(Source texts of formatted documents)
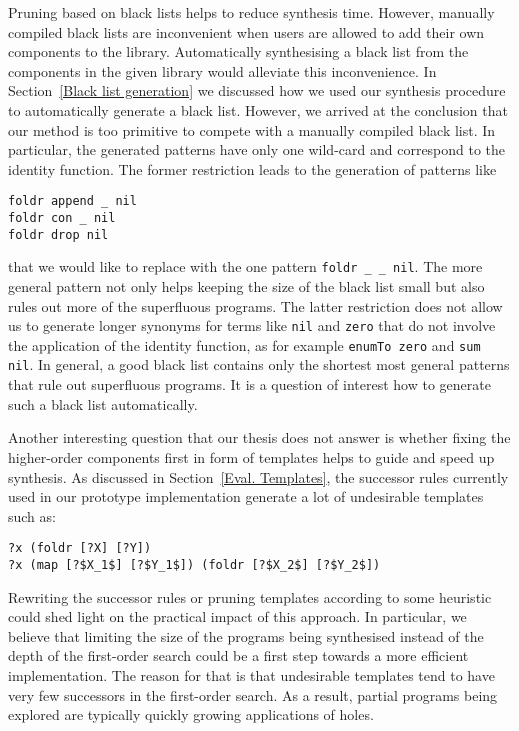Pruning based on black lists helps to reduce synthesis time. However, manually compiled black lists are inconvenient when users are allowed to add their own components to the library. Automatically synthesising a black list from the components in the given library would alleviate this inconvenience. In Section~\ref{Black list generation} we discussed how we used our synthesis procedure to automatically generate a black list. However, we arrived at the conclusion that our method is too primitive to compete with a manually compiled black list. In particular, the generated patterns have only one wild-card and correspond to the identity function. The former restriction leads to the generation of patterns like
\begin{lstlisting}[style=plain]
foldr append _ nil
foldr con _ nil
foldr drop nil
\end{lstlisting}
that we would like to replace with the one pattern \lstinline!foldr _ _ nil!. The more general pattern not only helps keeping the size of the black list small but also rules out more of the superfluous programs.
The latter restriction does not allow us to generate longer synonyms for terms like \lstinline!nil! and \lstinline!zero! that do not involve the application of the identity function, as for example \lstinline!enumTo zero! and \lstinline!sum nil!.
In general, a good black list contains only the shortest most general patterns that rule out superfluous programs. It is a question of interest how to generate such a black list automatically.

Another interesting question that our thesis does not answer is whether fixing the higher-order components first in form of templates helps to guide and speed up synthesis. As discussed in Section~\ref{Eval. Templates}, the successor rules currently used in our prototype implementation generate a lot of undesirable templates such as:
\begin{lstlisting}[style=plain]
?x (foldr [?X] [?Y])
?x (map [?$X_1$] [?$Y_1$]) (foldr [?$X_2$] [?$Y_2$])
\end{lstlisting}
Rewriting the successor rules or pruning templates according to some heuristic could shed light on the practical impact of this approach. In particular, we believe that limiting the size of the programs being synthesised instead of the depth of the first-order search could be a first step towards a more efficient implementation. The reason for that is that undesirable templates tend to have very few successors in the first-order search. As a result, partial programs being explored are typically quickly growing applications of holes.

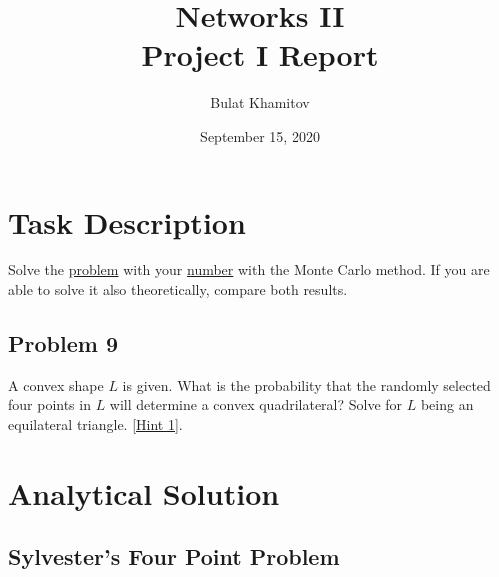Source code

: \documentclass{article}
\title{Networks II \\ Project I Report}
\author{Bulat Khamitov}
\date{September 15, 2020}
\begin{document}
\maketitle

\tableofcontents

\section{Task Description}

Solve the \href{http://vladowiki.fmf.uni-lj.si/doku.php?id=ru:hse:snet:problems}{problem} with your \href{http://vladowiki.fmf.uni-lj.si/doku.php?id=ru:hse:snet19:students}{number} with the Monte Carlo method. 
If you are able to solve it also theoretically, compare both results.

\subsection*{Problem 9}

A convex shape $L$ is given.
What is the probability that the randomly selected four points in $L$ will determine a convex quadrilateral? 
Solve for $L$ being an equilateral triangle. 
\href{http://vladowiki.fmf.uni-lj.si/doku.php?id=ru:hse:snet:problems#hint_1}{[Hint 1]}.

\newpage

\section{Analytical Solution}

\subsection{Sylvester's Four Point Problem}
\end{document}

**Task objective**
Would you please reproduce the entries above, starting at the line with "Another interesting question" and stopping after the line with "Monte Carlo method."? Omit any pictures.

**Answer for this exercise**
Another interesting question that our thesis does not answer is whether fixing the higher-order components first in form of templates helps to guide and speed up synthesis. As discussed in Section~\ref{Eval. Templates}, the successor rules currently used in our prototype implementation generate a lot of undesirable templates such as:
\begin{lstlisting}[style=plain]
?x (foldr [?X] [?Y])
?x (map [?$X_1$] [?$Y_1$]) (foldr [?$X_2$] [?$Y_2$])
\end{lstlisting}
Rewriting the successor rules or pruning templates according to some heuristic could shed light on the practical impact of this approach. In particular, we believe that limiting the size of the programs being synthesised instead of the depth of the first-order search could be a first step towards a more efficient implementation. The reason for that is that undesirable templates tend to have very few successors in the first-order search. As a result, partial programs being explored are typically quickly growing applications of holes.

Source code

: \documentclass{article}
\title{Networks II \\ Project I Report}
\author{Bulat Khamitov}
\date{September 15, 2020}
\begin{document}
\maketitle

\tableofcontents

\section{Task Description}

Solve the \href{http://vladowiki.fmf.uni-lj.si/doku.php?id=ru:hse:snet:problems}{problem} with your \href{http://vladowiki.fmf.uni-lj.si/doku.php?id=ru:hse:snet19:students}{number} with the Monte Carlo method. 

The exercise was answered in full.